[Dataset records]
★ ★ ★ ★

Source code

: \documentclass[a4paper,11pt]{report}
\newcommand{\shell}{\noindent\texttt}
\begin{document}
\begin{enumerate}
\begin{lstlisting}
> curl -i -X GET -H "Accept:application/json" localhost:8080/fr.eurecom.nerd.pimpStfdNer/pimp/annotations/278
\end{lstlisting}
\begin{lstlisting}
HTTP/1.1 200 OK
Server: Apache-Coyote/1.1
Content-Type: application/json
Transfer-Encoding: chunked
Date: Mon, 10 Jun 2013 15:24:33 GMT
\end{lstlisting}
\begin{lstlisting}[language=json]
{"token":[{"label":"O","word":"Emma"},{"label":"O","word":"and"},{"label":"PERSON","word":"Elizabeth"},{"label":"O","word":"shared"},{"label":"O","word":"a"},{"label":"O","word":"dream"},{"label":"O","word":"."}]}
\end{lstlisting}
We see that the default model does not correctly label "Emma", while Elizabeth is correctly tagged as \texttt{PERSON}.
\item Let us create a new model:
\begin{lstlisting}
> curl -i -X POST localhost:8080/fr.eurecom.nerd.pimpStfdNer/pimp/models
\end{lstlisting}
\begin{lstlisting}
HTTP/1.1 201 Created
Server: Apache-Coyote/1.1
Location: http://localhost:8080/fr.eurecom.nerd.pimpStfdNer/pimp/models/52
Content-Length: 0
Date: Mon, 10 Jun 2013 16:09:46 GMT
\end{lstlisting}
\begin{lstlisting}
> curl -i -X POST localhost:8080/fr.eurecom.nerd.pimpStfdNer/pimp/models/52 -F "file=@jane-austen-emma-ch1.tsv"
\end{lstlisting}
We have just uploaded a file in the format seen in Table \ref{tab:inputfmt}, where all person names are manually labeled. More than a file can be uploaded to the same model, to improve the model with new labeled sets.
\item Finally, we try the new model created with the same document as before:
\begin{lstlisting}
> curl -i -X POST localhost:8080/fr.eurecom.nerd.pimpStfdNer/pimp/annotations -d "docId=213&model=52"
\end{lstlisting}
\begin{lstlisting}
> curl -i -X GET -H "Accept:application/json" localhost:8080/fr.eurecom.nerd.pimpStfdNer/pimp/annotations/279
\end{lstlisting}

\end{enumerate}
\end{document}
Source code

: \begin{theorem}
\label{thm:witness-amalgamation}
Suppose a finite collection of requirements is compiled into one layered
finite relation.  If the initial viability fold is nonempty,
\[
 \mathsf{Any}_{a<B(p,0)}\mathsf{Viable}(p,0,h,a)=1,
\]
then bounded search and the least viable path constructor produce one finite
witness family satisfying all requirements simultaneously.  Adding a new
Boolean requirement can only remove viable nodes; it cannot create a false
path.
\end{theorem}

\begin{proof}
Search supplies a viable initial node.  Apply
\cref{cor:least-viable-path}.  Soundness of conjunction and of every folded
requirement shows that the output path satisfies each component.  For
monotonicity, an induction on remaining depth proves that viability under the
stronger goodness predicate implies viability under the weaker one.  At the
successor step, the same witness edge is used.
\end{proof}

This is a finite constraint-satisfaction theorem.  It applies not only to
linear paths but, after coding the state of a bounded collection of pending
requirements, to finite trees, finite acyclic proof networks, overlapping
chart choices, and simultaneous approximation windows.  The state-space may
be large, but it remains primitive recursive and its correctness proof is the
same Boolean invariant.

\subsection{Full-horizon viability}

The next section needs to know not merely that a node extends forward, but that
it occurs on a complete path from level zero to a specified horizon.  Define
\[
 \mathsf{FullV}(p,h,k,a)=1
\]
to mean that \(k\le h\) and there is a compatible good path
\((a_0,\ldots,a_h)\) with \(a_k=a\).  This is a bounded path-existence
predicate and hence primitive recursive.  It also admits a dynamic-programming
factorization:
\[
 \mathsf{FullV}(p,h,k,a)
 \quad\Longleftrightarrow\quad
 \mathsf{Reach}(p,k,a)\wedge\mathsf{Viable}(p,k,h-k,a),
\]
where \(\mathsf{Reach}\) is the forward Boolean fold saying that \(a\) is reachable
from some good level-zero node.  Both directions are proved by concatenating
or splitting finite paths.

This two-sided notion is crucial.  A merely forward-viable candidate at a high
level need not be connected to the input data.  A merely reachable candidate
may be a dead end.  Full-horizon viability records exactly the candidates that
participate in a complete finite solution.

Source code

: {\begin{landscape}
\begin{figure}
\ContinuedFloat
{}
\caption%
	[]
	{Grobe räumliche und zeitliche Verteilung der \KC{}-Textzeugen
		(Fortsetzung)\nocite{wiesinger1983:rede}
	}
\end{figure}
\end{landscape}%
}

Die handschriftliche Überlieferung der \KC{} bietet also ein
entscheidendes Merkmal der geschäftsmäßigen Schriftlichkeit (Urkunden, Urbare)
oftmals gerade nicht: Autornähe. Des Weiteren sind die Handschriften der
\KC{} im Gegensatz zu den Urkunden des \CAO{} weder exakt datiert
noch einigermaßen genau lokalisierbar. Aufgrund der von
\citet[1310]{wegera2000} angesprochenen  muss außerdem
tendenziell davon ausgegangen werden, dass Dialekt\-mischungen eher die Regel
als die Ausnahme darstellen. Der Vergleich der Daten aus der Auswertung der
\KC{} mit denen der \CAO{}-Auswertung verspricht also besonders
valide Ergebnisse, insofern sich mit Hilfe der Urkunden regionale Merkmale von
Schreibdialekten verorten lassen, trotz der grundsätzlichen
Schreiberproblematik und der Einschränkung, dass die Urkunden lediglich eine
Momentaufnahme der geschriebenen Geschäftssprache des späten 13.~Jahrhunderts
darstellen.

★ ★ ★ ★

(Goal of the exercise):
Transcribe the entries above exactly.

(Exercise answer):
Source code

: \documentclass[a4paper,11pt]{report}
\newcommand{\shell}{\noindent\texttt}
\begin{document}
\begin{enumerate}
\begin{lstlisting}
> curl -i -X GET -H "Accept:application/json" localhost:8080/fr.eurecom.nerd.pimpStfdNer/pimp/annotations/278
\end{lstlisting}
\begin{lstlisting}
HTTP/1.1 200 OK
Server: Apache-Coyote/1.1
Content-Type: application/json
Transfer-Encoding: chunked
Date: Mon, 10 Jun 2013 15:24:33 GMT
\end{lstlisting}
\begin{lstlisting}[language=json]
{"token":[{"label":"O","word":"Emma"},{"label":"O","word":"and"},{"label":"PERSON","word":"Elizabeth"},{"label":"O","word":"shared"},{"label":"O","word":"a"},{"label":"O","word":"dream"},{"label":"O","word":"."}]}
\end{lstlisting}
We see that the default model does not correctly label "Emma", while Elizabeth is correctly tagged as \texttt{PERSON}.
\item Let us create a new model:
\begin{lstlisting}
> curl -i -X POST localhost:8080/fr.eurecom.nerd.pimpStfdNer/pimp/models
\end{lstlisting}
\begin{lstlisting}
HTTP/1.1 201 Created
Server: Apache-Coyote/1.1
Location: http://localhost:8080/fr.eurecom.nerd.pimpStfdNer/pimp/models/52
Content-Length: 0
Date: Mon, 10 Jun 2013 16:09:46 GMT
\end{lstlisting}
\begin{lstlisting}
> curl -i -X POST localhost:8080/fr.eurecom.nerd.pimpStfdNer/pimp/models/52 -F "file=@jane-austen-emma-ch1.tsv"
\end{lstlisting}
We have just uploaded a file in the format seen in Table \ref{tab:inputfmt}, where all person names are manually labeled. More than a file can be uploaded to the same model, to improve the model with new labeled sets.
\item Finally, we try the new model created with the same document as before:
\begin{lstlisting}
> curl -i -X POST localhost:8080/fr.eurecom.nerd.pimpStfdNer/pimp/annotations -d "docId=213&model=52"
\end{lstlisting}
\begin{lstlisting}
> curl -i -X GET -H "Accept:application/json" localhost:8080/fr.eurecom.nerd.pimpStfdNer/pimp/annotations/279
\end{lstlisting}

\end{enumerate}
\end{document}
Source code

: \begin{theorem}
\label{thm:witness-amalgamation}
Suppose a finite collection of requirements is compiled into one layered
finite relation.  If the initial viability fold is nonempty,
\[
 \mathsf{Any}_{a<B(p,0)}\mathsf{Viable}(p,0,h,a)=1,
\]
then bounded search and the least viable path constructor produce one finite
witness family satisfying all requirements simultaneously.  Adding a new
Boolean requirement can only remove viable nodes; it cannot create a false
path.
\end{theorem}

\begin{proof}
Search supplies a viable initial node.  Apply
\cref{cor:least-viable-path}.  Soundness of conjunction and of every folded
requirement shows that the output path satisfies each component.  For
monotonicity, an induction on remaining depth proves that viability under the
stronger goodness predicate implies viability under the weaker one.  At the
successor step, the same witness edge is used.
\end{proof}

This is a finite constraint-satisfaction theorem.  It applies not only to
linear paths but, after coding the state of a bounded collection of pending
requirements, to finite trees, finite acyclic proof networks, overlapping
chart choices, and simultaneous approximation windows.  The state-space may
be large, but it remains primitive recursive and its correctness proof is the
same Boolean invariant.

\subsection{Full-horizon viability}

The next section needs to know not merely that a node extends forward, but that
it occurs on a complete path from level zero to a specified horizon.  Define
\[
 \mathsf{FullV}(p,h,k,a)=1
\]
to mean that \(k\le h\) and there is a compatible good path
\((a_0,\ldots,a_h)\) with \(a_k=a\).  This is a bounded path-existence
predicate and hence primitive recursive.  It also admits a dynamic-programming
factorization:
\[
 \mathsf{FullV}(p,h,k,a)
 \quad\Longleftrightarrow\quad
 \mathsf{Reach}(p,k,a)\wedge\mathsf{Viable}(p,k,h-k,a),
\]
where \(\mathsf{Reach}\) is the forward Boolean fold saying that \(a\) is reachable
from some good level-zero node.  Both directions are proved by concatenating
or splitting finite paths.

This two-sided notion is crucial.  A merely forward-viable candidate at a high
level need not be connected to the input data.  A merely reachable candidate
may be a dead end.  Full-horizon viability records exactly the candidates that
participate in a complete finite solution.

Source code

: {\begin{landscape}
\begin{figure}
\ContinuedFloat
{}
\caption%
	[]
	{Grobe räumliche und zeitliche Verteilung der \KC{}-Textzeugen
		(Fortsetzung)\nocite{wiesinger1983:rede}
	}
\end{figure}
\end{landscape}%
}

Die handschriftliche Überlieferung der \KC{} bietet also ein
entscheidendes Merkmal der geschäftsmäßigen Schriftlichkeit (Urkunden, Urbare)
oftmals gerade nicht: Autornähe. Des Weiteren sind die Handschriften der
\KC{} im Gegensatz zu den Urkunden des \CAO{} weder exakt datiert
noch einigermaßen genau lokalisierbar. Aufgrund der von
\citet[1310]{wegera2000} angesprochenen  muss außerdem
tendenziell davon ausgegangen werden, dass Dialekt\-mischungen eher die Regel
als die Ausnahme darstellen. Der Vergleich der Daten aus der Auswertung der
\KC{} mit denen der \CAO{}-Auswertung verspricht also besonders
valide Ergebnisse, insofern sich mit Hilfe der Urkunden regionale Merkmale von
Schreibdialekten verorten lassen, trotz der grundsätzlichen
Schreiberproblematik und der Einschränkung, dass die Urkunden lediglich eine
Momentaufnahme der geschriebenen Geschäftssprache des späten 13.~Jahrhunderts
darstellen.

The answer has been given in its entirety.